(Records contained in a dataset)

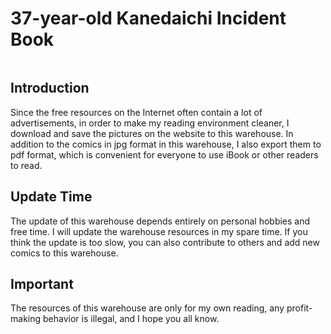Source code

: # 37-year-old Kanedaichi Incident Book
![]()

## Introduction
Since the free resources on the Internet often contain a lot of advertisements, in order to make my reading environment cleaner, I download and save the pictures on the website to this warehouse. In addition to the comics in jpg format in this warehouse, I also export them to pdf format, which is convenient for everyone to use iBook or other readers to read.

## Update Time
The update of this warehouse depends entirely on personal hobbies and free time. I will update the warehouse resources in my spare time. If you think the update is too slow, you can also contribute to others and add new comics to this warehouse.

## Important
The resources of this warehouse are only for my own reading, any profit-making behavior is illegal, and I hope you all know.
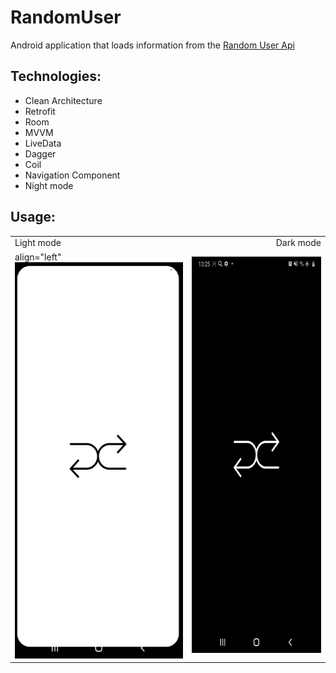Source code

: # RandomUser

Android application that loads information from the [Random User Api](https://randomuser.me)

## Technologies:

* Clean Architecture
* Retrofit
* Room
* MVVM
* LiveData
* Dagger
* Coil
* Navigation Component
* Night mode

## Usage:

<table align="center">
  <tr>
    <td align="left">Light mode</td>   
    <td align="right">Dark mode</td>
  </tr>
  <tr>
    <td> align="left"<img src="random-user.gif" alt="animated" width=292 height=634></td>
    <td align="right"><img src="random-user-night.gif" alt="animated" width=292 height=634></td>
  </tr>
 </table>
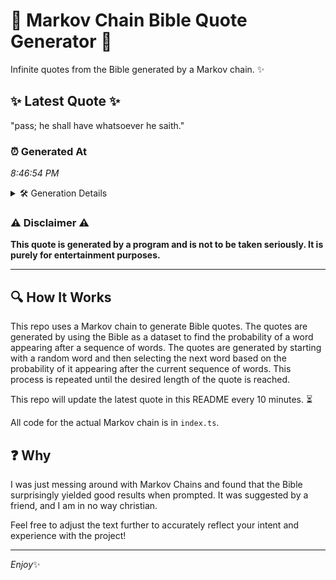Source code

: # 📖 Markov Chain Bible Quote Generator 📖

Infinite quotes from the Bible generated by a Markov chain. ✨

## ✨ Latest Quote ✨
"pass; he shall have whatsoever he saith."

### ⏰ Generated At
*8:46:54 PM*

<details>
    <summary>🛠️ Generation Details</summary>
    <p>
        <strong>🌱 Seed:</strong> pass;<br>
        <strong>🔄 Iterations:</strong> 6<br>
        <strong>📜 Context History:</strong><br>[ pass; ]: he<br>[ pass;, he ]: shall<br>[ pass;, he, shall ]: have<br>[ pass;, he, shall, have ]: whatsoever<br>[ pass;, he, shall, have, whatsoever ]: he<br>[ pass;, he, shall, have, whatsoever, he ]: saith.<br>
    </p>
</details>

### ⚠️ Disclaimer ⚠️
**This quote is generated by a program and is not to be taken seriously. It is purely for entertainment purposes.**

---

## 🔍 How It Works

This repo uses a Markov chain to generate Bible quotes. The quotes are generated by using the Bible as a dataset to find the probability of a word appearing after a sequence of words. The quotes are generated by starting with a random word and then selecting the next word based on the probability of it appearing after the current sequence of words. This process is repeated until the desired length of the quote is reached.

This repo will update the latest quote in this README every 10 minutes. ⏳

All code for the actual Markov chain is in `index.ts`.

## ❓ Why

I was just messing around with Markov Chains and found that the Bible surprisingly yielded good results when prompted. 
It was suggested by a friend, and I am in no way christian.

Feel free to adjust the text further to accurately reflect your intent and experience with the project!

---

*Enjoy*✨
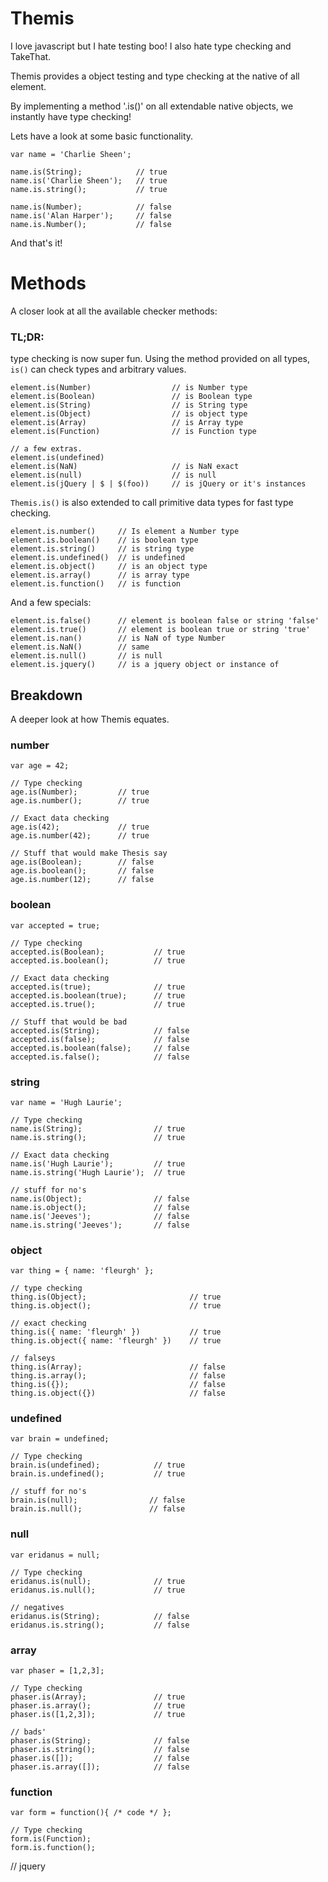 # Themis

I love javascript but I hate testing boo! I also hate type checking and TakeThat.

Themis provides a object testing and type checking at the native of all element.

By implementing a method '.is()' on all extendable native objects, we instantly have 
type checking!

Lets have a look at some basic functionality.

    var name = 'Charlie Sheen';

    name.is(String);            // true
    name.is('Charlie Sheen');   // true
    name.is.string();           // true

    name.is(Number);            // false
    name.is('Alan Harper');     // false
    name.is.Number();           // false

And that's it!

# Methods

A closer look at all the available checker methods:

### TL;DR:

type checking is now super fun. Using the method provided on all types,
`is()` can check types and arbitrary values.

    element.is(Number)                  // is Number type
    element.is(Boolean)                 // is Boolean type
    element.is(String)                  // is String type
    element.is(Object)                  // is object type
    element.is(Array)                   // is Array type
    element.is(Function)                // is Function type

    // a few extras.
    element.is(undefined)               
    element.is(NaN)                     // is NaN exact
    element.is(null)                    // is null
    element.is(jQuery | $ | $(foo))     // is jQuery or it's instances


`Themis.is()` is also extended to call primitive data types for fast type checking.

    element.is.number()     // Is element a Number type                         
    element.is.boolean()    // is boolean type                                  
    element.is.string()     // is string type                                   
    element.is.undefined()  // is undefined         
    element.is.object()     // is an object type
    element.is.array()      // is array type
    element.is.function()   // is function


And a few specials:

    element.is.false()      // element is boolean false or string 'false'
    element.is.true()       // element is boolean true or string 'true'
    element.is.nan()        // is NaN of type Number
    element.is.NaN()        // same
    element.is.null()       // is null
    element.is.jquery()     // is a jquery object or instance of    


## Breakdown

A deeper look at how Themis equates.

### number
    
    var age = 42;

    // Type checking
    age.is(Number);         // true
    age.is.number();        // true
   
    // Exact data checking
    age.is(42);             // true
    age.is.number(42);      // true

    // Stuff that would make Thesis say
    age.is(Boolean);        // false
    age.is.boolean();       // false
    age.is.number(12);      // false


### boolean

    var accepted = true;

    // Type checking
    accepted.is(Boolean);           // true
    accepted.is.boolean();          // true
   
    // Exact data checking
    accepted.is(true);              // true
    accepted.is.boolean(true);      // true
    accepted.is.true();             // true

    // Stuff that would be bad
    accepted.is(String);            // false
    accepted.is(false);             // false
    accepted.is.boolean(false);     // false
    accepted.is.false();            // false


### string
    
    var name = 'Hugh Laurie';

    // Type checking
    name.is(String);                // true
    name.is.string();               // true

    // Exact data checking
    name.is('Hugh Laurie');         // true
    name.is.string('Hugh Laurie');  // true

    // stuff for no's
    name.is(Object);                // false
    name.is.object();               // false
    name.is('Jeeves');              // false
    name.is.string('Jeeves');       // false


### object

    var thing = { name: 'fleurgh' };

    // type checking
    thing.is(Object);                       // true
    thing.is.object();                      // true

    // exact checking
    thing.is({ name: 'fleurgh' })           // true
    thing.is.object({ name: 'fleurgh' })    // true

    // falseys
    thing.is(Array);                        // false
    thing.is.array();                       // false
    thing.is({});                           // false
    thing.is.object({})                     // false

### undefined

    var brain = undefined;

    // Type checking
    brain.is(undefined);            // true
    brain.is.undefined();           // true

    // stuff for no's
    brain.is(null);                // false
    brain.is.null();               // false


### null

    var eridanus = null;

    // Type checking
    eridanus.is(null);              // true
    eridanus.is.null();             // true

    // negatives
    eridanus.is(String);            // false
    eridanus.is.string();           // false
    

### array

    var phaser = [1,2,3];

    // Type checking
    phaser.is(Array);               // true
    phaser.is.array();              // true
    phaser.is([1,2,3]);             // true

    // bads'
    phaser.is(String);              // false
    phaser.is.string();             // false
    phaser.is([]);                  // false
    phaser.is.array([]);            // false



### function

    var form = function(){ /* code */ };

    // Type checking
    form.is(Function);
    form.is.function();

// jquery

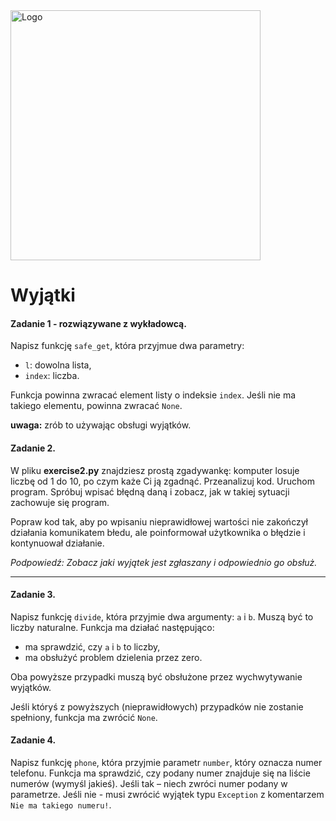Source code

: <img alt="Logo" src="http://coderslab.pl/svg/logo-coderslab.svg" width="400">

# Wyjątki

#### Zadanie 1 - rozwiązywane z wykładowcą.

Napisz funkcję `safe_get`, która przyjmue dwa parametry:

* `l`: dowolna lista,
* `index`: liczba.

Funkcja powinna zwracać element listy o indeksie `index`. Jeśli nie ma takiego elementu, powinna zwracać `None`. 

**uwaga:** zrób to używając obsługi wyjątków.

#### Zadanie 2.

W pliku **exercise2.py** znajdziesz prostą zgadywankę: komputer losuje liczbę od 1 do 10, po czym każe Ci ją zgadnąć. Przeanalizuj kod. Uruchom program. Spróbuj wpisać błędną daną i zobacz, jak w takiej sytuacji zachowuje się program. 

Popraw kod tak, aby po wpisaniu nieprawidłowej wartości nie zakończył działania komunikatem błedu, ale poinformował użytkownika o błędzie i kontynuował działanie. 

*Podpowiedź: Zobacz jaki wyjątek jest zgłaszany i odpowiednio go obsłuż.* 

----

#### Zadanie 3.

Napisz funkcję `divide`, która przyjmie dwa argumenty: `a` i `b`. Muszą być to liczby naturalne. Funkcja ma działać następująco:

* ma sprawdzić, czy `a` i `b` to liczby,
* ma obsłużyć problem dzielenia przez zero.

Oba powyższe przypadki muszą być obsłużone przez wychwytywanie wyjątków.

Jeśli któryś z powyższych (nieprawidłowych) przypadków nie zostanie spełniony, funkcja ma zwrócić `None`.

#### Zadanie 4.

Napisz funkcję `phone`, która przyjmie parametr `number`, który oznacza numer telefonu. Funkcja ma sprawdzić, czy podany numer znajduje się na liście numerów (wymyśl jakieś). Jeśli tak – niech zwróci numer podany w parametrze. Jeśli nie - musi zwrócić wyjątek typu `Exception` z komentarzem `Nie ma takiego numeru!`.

* * *

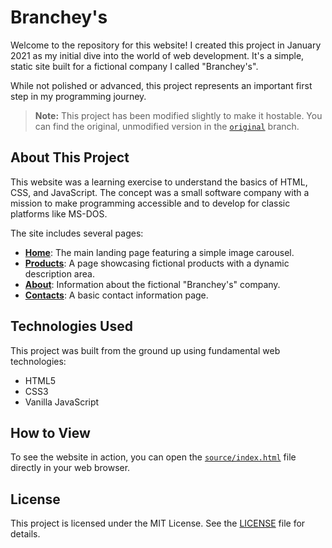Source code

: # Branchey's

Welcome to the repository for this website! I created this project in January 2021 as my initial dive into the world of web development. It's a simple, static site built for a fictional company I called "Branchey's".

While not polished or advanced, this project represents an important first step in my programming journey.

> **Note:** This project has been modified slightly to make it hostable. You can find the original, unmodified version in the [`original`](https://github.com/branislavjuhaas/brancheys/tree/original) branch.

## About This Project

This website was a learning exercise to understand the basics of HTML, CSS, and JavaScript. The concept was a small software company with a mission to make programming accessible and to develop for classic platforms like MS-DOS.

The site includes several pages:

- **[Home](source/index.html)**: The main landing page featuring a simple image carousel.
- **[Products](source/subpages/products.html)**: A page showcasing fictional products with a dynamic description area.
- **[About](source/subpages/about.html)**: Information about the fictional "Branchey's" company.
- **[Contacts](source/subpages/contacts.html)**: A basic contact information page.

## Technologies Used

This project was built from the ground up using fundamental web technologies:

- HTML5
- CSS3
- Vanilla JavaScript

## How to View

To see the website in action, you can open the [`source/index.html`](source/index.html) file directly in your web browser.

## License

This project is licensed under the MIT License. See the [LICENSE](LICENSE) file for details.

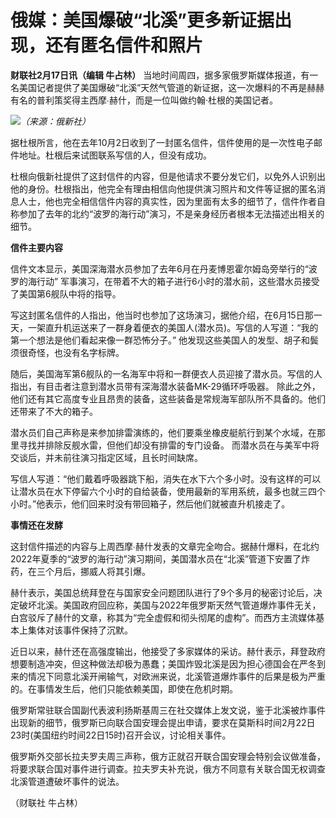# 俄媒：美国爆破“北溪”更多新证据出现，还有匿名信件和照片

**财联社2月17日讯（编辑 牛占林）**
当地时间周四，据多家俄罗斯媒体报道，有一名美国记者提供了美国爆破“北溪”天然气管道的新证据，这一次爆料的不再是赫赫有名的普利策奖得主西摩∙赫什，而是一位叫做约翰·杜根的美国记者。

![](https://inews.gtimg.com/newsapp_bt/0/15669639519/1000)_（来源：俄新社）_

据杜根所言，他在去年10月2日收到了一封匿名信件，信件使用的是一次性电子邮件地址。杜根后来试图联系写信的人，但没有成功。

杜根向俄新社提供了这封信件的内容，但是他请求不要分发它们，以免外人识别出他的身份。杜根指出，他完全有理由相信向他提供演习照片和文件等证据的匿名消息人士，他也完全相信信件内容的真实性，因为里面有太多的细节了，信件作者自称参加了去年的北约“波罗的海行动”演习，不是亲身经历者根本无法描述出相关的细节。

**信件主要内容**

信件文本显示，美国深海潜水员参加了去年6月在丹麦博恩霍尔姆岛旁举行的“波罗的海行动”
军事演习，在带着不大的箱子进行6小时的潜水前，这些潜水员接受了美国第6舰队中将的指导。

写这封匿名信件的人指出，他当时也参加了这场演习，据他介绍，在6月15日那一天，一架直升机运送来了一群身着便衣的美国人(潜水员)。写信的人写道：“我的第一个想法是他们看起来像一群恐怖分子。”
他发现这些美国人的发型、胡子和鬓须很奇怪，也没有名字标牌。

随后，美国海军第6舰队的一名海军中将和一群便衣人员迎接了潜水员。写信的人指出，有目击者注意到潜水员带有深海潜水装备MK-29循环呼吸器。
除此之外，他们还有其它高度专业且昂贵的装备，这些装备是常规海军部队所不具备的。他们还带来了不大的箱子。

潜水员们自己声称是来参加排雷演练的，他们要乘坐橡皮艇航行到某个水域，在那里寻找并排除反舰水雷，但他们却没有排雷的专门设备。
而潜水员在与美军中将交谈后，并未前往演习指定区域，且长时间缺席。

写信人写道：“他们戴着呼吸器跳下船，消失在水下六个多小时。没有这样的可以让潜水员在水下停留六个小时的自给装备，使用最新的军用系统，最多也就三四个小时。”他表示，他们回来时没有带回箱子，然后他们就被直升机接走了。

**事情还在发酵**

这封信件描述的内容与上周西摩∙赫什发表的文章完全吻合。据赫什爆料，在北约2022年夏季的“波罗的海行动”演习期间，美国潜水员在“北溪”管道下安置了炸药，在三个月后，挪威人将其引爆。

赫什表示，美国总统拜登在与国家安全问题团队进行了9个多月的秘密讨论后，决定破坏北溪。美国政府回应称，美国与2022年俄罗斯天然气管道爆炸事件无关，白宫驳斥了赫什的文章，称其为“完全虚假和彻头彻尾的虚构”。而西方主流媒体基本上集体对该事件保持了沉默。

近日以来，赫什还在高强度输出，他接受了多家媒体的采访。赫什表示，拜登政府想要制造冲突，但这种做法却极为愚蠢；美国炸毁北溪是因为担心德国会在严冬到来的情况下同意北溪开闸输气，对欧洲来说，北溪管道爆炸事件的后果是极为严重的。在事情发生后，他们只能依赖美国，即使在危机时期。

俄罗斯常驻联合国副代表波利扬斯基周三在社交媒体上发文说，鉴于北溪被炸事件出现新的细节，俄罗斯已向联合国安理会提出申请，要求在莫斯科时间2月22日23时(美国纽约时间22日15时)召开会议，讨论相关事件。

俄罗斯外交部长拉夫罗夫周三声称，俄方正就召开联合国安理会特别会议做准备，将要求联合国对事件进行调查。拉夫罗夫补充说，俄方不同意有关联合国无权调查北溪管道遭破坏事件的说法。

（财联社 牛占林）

* * *

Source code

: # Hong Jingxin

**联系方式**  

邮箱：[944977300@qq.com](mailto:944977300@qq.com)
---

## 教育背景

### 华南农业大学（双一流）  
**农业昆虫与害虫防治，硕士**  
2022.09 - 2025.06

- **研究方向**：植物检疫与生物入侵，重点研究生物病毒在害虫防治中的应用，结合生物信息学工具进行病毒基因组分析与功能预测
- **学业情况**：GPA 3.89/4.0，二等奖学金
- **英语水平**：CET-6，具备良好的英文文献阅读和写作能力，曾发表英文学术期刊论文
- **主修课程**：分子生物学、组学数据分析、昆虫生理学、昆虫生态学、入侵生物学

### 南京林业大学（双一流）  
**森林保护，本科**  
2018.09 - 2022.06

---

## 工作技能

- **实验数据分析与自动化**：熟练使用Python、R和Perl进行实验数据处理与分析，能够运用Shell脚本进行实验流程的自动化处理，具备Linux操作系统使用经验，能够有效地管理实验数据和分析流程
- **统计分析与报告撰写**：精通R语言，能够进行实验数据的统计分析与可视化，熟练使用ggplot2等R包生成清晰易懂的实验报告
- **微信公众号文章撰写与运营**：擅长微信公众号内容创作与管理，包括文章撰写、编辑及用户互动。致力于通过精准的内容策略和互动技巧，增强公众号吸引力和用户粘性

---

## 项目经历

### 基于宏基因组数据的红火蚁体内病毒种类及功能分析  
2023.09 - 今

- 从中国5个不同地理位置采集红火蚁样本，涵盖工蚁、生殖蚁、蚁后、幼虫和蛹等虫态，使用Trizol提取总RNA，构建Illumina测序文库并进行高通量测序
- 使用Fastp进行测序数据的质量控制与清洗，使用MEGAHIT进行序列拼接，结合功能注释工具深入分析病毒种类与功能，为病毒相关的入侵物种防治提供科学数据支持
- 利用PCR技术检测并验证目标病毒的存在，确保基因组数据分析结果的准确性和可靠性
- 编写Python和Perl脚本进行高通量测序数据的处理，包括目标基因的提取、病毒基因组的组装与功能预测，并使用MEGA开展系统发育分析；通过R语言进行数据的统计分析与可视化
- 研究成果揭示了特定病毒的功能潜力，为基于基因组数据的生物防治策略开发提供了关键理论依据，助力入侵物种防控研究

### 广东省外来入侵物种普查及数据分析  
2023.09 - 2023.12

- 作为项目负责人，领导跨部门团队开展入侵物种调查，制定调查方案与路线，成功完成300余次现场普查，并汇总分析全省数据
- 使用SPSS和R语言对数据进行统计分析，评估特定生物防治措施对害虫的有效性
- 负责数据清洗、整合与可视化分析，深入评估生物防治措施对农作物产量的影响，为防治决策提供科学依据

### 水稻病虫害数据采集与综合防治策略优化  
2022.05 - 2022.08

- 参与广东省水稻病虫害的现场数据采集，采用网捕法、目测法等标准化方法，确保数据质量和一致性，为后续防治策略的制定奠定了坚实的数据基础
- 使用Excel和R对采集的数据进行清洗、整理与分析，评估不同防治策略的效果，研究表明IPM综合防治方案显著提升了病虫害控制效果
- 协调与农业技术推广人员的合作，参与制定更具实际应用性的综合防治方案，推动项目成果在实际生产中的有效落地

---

▶ _REQUIRED WORK_
How many lines above contain the word "Jeeves"? Answer with the number alone.

▶ _RESULT OF THE TASK_
2